_TASK PROMPT_
In full and word for word, restate the lines of the listing.

_DATA SUPPLIED_
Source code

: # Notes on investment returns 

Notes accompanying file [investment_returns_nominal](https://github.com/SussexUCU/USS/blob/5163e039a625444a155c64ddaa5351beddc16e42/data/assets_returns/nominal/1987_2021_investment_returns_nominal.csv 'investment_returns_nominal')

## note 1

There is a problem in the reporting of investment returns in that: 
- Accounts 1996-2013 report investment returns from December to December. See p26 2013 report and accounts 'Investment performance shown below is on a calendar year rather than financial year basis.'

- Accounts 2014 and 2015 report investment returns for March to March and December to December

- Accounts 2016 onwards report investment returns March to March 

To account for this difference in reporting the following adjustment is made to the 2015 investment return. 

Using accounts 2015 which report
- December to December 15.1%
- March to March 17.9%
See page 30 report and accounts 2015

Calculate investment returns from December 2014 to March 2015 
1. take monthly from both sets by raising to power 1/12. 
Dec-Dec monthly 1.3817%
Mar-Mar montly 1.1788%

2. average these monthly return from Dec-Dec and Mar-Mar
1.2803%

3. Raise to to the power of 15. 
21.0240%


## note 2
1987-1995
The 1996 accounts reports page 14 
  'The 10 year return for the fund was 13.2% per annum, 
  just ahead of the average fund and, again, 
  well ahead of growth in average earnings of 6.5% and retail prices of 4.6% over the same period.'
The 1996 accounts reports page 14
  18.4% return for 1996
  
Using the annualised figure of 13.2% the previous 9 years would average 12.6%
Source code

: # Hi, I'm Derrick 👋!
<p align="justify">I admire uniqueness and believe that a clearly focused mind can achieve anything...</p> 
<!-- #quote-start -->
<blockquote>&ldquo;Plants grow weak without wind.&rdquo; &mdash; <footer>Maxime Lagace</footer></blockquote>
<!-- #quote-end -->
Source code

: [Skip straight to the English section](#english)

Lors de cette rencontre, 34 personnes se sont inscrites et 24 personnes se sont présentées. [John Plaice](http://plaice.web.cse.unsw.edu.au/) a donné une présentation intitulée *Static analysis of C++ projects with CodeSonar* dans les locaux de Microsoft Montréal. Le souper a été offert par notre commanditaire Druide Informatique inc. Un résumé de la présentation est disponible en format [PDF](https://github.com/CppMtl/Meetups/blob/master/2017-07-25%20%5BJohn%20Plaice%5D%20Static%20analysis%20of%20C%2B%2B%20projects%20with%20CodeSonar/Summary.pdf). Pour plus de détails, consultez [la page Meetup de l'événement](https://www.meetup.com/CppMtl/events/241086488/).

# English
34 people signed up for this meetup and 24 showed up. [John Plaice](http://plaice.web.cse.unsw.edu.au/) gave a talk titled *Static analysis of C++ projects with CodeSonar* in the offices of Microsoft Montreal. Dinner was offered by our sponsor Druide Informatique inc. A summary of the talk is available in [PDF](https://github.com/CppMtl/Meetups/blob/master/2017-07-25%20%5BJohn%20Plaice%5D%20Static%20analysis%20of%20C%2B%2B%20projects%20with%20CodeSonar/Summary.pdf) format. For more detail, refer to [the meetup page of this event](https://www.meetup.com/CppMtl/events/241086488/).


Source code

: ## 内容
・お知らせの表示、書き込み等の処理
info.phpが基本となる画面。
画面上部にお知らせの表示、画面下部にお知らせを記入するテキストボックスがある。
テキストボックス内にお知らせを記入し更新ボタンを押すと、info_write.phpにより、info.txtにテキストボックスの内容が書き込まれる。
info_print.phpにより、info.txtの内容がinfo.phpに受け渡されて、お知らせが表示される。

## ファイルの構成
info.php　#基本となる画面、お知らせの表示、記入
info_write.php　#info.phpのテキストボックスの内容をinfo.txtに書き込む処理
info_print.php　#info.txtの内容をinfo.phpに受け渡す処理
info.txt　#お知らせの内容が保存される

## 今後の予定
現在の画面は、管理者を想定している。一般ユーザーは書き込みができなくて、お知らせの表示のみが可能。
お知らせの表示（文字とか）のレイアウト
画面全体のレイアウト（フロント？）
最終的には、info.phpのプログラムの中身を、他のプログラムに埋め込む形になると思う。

_EXERCISE RESPONSE_
Source code

: # Notes on investment returns 

Notes accompanying file [investment_returns_nominal](https://github.com/SussexUCU/USS/blob/5163e039a625444a155c64ddaa5351beddc16e42/data/assets_returns/nominal/1987_2021_investment_returns_nominal.csv 'investment_returns_nominal')

## note 1

There is a problem in the reporting of investment returns in that: 
- Accounts 1996-2013 report investment returns from December to December. See p26 2013 report and accounts 'Investment performance shown below is on a calendar year rather than financial year basis.'

- Accounts 2014 and 2015 report investment returns for March to March and December to December

- Accounts 2016 onwards report investment returns March to March 

To account for this difference in reporting the following adjustment is made to the 2015 investment return. 

Using accounts 2015 which report
- December to December 15.1%
- March to March 17.9%
See page 30 report and accounts 2015

Calculate investment returns from December 2014 to March 2015 
1. take monthly from both sets by raising to power 1/12. 
Dec-Dec monthly 1.3817%
Mar-Mar montly 1.1788%

2. average these monthly return from Dec-Dec and Mar-Mar
1.2803%

3. Raise to to the power of 15. 
21.0240%


## note 2
1987-1995
The 1996 accounts reports page 14 
  'The 10 year return for the fund was 13.2% per annum, 
  just ahead of the average fund and, again, 
  well ahead of growth in average earnings of 6.5% and retail prices of 4.6% over the same period.'
The 1996 accounts reports page 14
  18.4% return for 1996
  
Using the annualised figure of 13.2% the previous 9 years would average 12.6%
Source code

: # Hi, I'm Derrick 👋!
<p align="justify">I admire uniqueness and believe that a clearly focused mind can achieve anything...</p> 
<!-- #quote-start -->
<blockquote>&ldquo;Plants grow weak without wind.&rdquo; &mdash; <footer>Maxime Lagace</footer></blockquote>
<!-- #quote-end -->
Source code

: [Skip straight to the English section](#english)

Lors de cette rencontre, 34 personnes se sont inscrites et 24 personnes se sont présentées. [John Plaice](http://plaice.web.cse.unsw.edu.au/) a donné une présentation intitulée *Static analysis of C++ projects with CodeSonar* dans les locaux de Microsoft Montréal. Le souper a été offert par notre commanditaire Druide Informatique inc. Un résumé de la présentation est disponible en format [PDF](https://github.com/CppMtl/Meetups/blob/master/2017-07-25%20%5BJohn%20Plaice%5D%20Static%20analysis%20of%20C%2B%2B%20projects%20with%20CodeSonar/Summary.pdf). Pour plus de détails, consultez [la page Meetup de l'événement](https://www.meetup.com/CppMtl/events/241086488/).

# English
34 people signed up for this meetup and 24 showed up. [John Plaice](http://plaice.web.cse.unsw.edu.au/) gave a talk titled *Static analysis of C++ projects with CodeSonar* in the offices of Microsoft Montreal. Dinner was offered by our sponsor Druide Informatique inc. A summary of the talk is available in [PDF](https://github.com/CppMtl/Meetups/blob/master/2017-07-25%20%5BJohn%20Plaice%5D%20Static%20analysis%20of%20C%2B%2B%20projects%20with%20CodeSonar/Summary.pdf) format. For more detail, refer to [the meetup page of this event](https://www.meetup.com/CppMtl/events/241086488/).


Source code

: ## 内容
・お知らせの表示、書き込み等の処理
info.phpが基本となる画面。
画面上部にお知らせの表示、画面下部にお知らせを記入するテキストボックスがある。
テキストボックス内にお知らせを記入し更新ボタンを押すと、info_write.phpにより、info.txtにテキストボックスの内容が書き込まれる。
info_print.phpにより、info.txtの内容がinfo.phpに受け渡されて、お知らせが表示される。

## ファイルの構成
info.php　#基本となる画面、お知らせの表示、記入
info_write.php　#info.phpのテキストボックスの内容をinfo.txtに書き込む処理
info_print.php　#info.txtの内容をinfo.phpに受け渡す処理
info.txt　#お知らせの内容が保存される

## 今後の予定
現在の画面は、管理者を想定している。一般ユーザーは書き込みができなくて、お知らせの表示のみが可能。
お知らせの表示（文字とか）のレイアウト
画面全体のレイアウト（フロント？）
最終的には、info.phpのプログラムの中身を、他のプログラムに埋め込む形になると思う。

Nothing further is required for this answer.